Given data Block Start
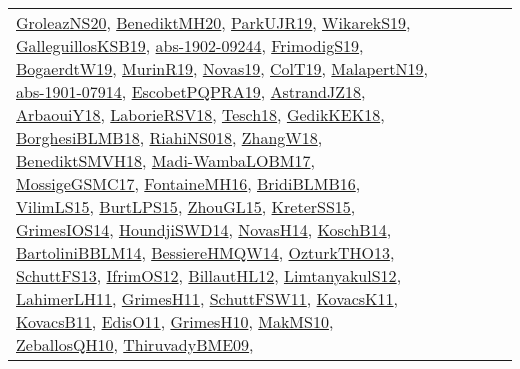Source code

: {\begin{longtable}{lp{3cm}>{\raggedright}p{6cm}>{\raggedright}p{6cm}p{8cm}}
\href{papers/GroleazNS20.pdf}{GroleazNS20}\cite{GroleazNS20}, \href{articles/BenediktMH20.pdf}{BenediktMH20}\cite{BenediktMH20}, \href{papers/ParkUJR19.pdf}{ParkUJR19}\cite{ParkUJR19}, \href{articles/WikarekS19.pdf}{WikarekS19}\cite{WikarekS19}, \href{papers/GalleguillosKSB19.pdf}{GalleguillosKSB19}\cite{GalleguillosKSB19}, \href{articles/abs-1902-09244.pdf}{abs-1902-09244}\cite{abs-1902-09244}, \href{papers/FrimodigS19.pdf}{FrimodigS19}\cite{FrimodigS19}, \href{papers/BogaerdtW19.pdf}{BogaerdtW19}\cite{BogaerdtW19}, \href{papers/MurinR19.pdf}{MurinR19}\cite{MurinR19}, \href{articles/Novas19.pdf}{Novas19}\cite{Novas19}, \href{papers/ColT19.pdf}{ColT19}\cite{ColT19}, \href{papers/MalapertN19.pdf}{MalapertN19}\cite{MalapertN19}, \href{articles/abs-1901-07914.pdf}{abs-1901-07914}\cite{abs-1901-07914}, \href{articles/EscobetPQPRA19.pdf}{EscobetPQPRA19}\cite{EscobetPQPRA19}, \href{papers/AstrandJZ18.pdf}{AstrandJZ18}\cite{AstrandJZ18}, \href{papers/ArbaouiY18.pdf}{ArbaouiY18}\cite{ArbaouiY18}, \href{articles/LaborieRSV18.pdf}{LaborieRSV18}\cite{LaborieRSV18}, \href{papers/Tesch18.pdf}{Tesch18}\cite{Tesch18}, \href{articles/GedikKEK18.pdf}{GedikKEK18}\cite{GedikKEK18}, \href{articles/BorghesiBLMB18.pdf}{BorghesiBLMB18}\cite{BorghesiBLMB18}, \href{papers/RiahiNS018.pdf}{RiahiNS018}\cite{RiahiNS018}, \href{articles/ZhangW18.pdf}{ZhangW18}\cite{ZhangW18}, \href{papers/BenediktSMVH18.pdf}{BenediktSMVH18}\cite{BenediktSMVH18}, \href{papers/Madi-WambaLOBM17.pdf}{Madi-WambaLOBM17}\cite{Madi-WambaLOBM17}, \href{papers/MossigeGSMC17.pdf}{MossigeGSMC17}\cite{MossigeGSMC17}, \href{papers/FontaineMH16.pdf}{FontaineMH16}\cite{FontaineMH16}, \href{articles/BridiBLMB16.pdf}{BridiBLMB16}\cite{BridiBLMB16}, \href{papers/VilimLS15.pdf}{VilimLS15}\cite{VilimLS15}, \href{papers/BurtLPS15.pdf}{BurtLPS15}\cite{BurtLPS15}, \href{papers/ZhouGL15.pdf}{ZhouGL15}\cite{ZhouGL15}, \href{papers/KreterSS15.pdf}{KreterSS15}\cite{KreterSS15}, \href{articles/GrimesIOS14.pdf}{GrimesIOS14}\cite{GrimesIOS14}, \href{papers/HoundjiSWD14.pdf}{HoundjiSWD14}\cite{HoundjiSWD14}, \href{articles/NovasH14.pdf}{NovasH14}\cite{NovasH14}, \href{papers/KoschB14.pdf}{KoschB14}\cite{KoschB14}, \href{papers/BartoliniBBLM14.pdf}{BartoliniBBLM14}\cite{BartoliniBBLM14}, \href{papers/BessiereHMQW14.pdf}{BessiereHMQW14}\cite{BessiereHMQW14}, \href{articles/OzturkTHO13.pdf}{OzturkTHO13}\cite{OzturkTHO13}, \href{papers/SchuttFS13.pdf}{SchuttFS13}\cite{SchuttFS13}, \href{papers/IfrimOS12.pdf}{IfrimOS12}\cite{IfrimOS12}, \href{papers/BillautHL12.pdf}{BillautHL12}\cite{BillautHL12}, \href{articles/LimtanyakulS12.pdf}{LimtanyakulS12}\cite{LimtanyakulS12}, \href{papers/LahimerLH11.pdf}{LahimerLH11}\cite{LahimerLH11}, \href{papers/GrimesH11.pdf}{GrimesH11}\cite{GrimesH11}, \href{articles/SchuttFSW11.pdf}{SchuttFSW11}\cite{SchuttFSW11}, \href{articles/KovacsK11.pdf}{KovacsK11}\cite{KovacsK11}, \href{articles/KovacsB11.pdf}{KovacsB11}\cite{KovacsB11}, \href{papers/EdisO11.pdf}{EdisO11}\cite{EdisO11}, \href{papers/GrimesH10.pdf}{GrimesH10}\cite{GrimesH10}, \href{papers/MakMS10.pdf}{MakMS10}\cite{MakMS10}, \href{articles/ZeballosQH10.pdf}{ZeballosQH10}\cite{ZeballosQH10}, \href{papers/ThiruvadyBME09.pdf}{ThiruvadyBME09}\cite{ThiruvadyBME09}, 
\end{longtable}}
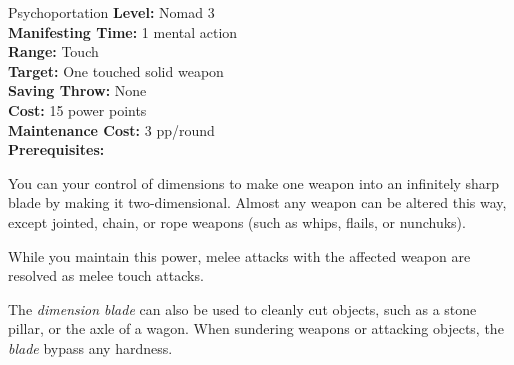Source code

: {Psychoportation}
{
	\textbf{Level:}
	Nomad 3\\
	\textbf{Manifesting Time:}
	1 mental action\\
	\textbf{Range:}
	Touch\\
	\textbf{Target:}
	One touched solid weapon\\
	\textbf{Saving Throw:}
	None\\
	\textbf{Cost:}
	15 power points\\
	\textbf{Maintenance Cost:}
	3 pp/round\\
	\textbf{Prerequisites:}
	\\
}
{
	You can your control of dimensions to make one weapon into an infinitely sharp blade by making it two-dimensional. Almost any weapon can be altered this way, except jointed, chain, or rope weapons (such as whips, flails, or nunchuks).

	While you maintain this power, melee attacks with the affected weapon are resolved as melee touch attacks.

	The \emph{dimension blade} can also be used to cleanly cut objects, such as a stone pillar, or the axle of a wagon. When sundering weapons or attacking objects, the \emph{blade} bypass any hardness.
}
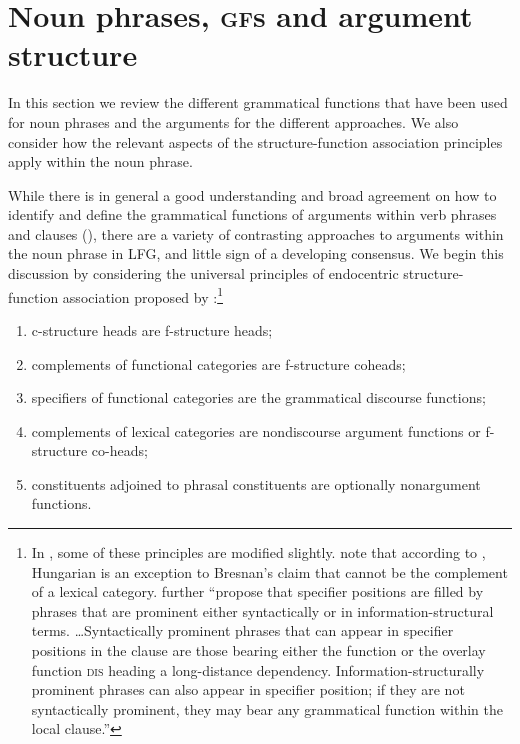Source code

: \documentclass[output=paper,hidelinks]{langscibook}
\begin{document}
\section{Noun phrases, \textsc{gf}s and argument structure}\label{sec:nominal:NPgfs}


In this section we review the different grammatical functions that have been used for noun phrases and the arguments for the different approaches. We also consider how the relevant aspects of the structure-function association principles apply within the noun phrase.   

While there is in general a good understanding and broad agreement on how to identify and define the grammatical functions of arguments within verb phrases and clauses (), there are a variety of contrasting approaches to arguments within the noun phrase in LFG, and little sign of a developing consensus. We begin this discussion by considering the universal principles of endocentric structure-function association proposed by \citet[105, 117]{BresnanEtAl2016}:\footnote{In \citet{DLM:LFG}, some of these principles are modified slightly. \citeauthor{DLM:LFG} note that according to \citet{Laczko14}, Hungarian is an exception to Bresnan's claim that {\SUBJ} cannot be the complement of a lexical category. \citet[121]{DLM:LFG} further ``propose that specifier positions are filled by phrases that are prominent either syntactically or in information-structural terms. \ldots{}Syntactically prominent phrases that can appear in specifier positions in the clause are those bearing either the function {\SUBJ} or the overlay function \textsc{dis} heading a long-distance dependency. Information-structurally prominent phrases can also appear in specifier position; if they are not syntactically prominent, they may bear any grammatical function within the local clause.''}

\begin{enumerate}
	\item c-structure heads are f-structure heads;
	\item complements of functional categories are f-structure coheads;
	\item specifiers of functional categories are the grammatical discourse functions;
	\item complements of lexical categories are nondiscourse argument functions or f-structure co-heads;
	\item constituents adjoined to phrasal constituents are optionally nonargument functions. 
\end{enumerate}
\vspace{0.2 cm}
\end{document}
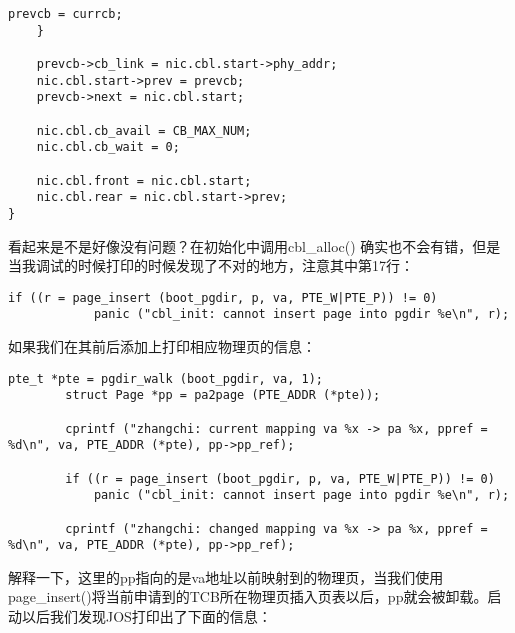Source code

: \documentclass{article}
\newcommand{\funcname}[1]{{\ttfamily \small #1}}
\begin{document}
\begin{CJK*}{UTF8}{gkai}
\begin{lstlisting}[style=ccode, title={\scriptsize \ttfamily \bfseries kern/e100.c: cbl\_alloc()}]
        prevcb = currcb;
    }

    prevcb->cb_link = nic.cbl.start->phy_addr;
    nic.cbl.start->prev = prevcb;
    prevcb->next = nic.cbl.start;

    nic.cbl.cb_avail = CB_MAX_NUM;
    nic.cbl.cb_wait = 0;

    nic.cbl.front = nic.cbl.start;
    nic.cbl.rear = nic.cbl.start->prev;
}
\end{lstlisting}


看起来是不是好像没有问题？在初始化中调用\funcname{cbl\_alloc()} 确实也不会有错，但是当我调试的时候打印的时候发现了不对的地方，注意其中第17行：

\begin{lstlisting}[style=ccode, firstnumber=17]
        if ((r = page_insert (boot_pgdir, p, va, PTE_W|PTE_P)) != 0)
            panic ("cbl_init: cannot insert page into pgdir %e\n", r);
\end{lstlisting}

如果我们在其前后添加上打印相应物理页的信息：

\begin{lstlisting}[style=ccode, title={\scriptsize \ttfamily \bfseries kern/e100.c: cbl\_alloc()}]
        pte_t *pte = pgdir_walk (boot_pgdir, va, 1);
        struct Page *pp = pa2page (PTE_ADDR (*pte));

        cprintf ("zhangchi: current mapping va %x -> pa %x, ppref = %d\n", va, PTE_ADDR (*pte), pp->pp_ref);

        if ((r = page_insert (boot_pgdir, p, va, PTE_W|PTE_P)) != 0)
            panic ("cbl_init: cannot insert page into pgdir %e\n", r);

        cprintf ("zhangchi: changed mapping va %x -> pa %x, ppref = %d\n", va, PTE_ADDR (*pte), pp->pp_ref);
\end{lstlisting}

解释一下，这里的pp指向的是va地址以前映射到的物理页，当我们使用\funcname{page\_insert()}将当前申请到的TCB所在物理页插入页表以后，pp就会被卸载。启动以后我们发现JOS打印出了下面的信息：


\end{CJK*}
\end{document}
Given data Block End
## What you are asked to do
Only the lines that contain the string "documentclass" should be copied from the entries above.

## Solved exercise
: \documentclass[output=paper,hidelinks]{langscibook}
: \documentclass{article}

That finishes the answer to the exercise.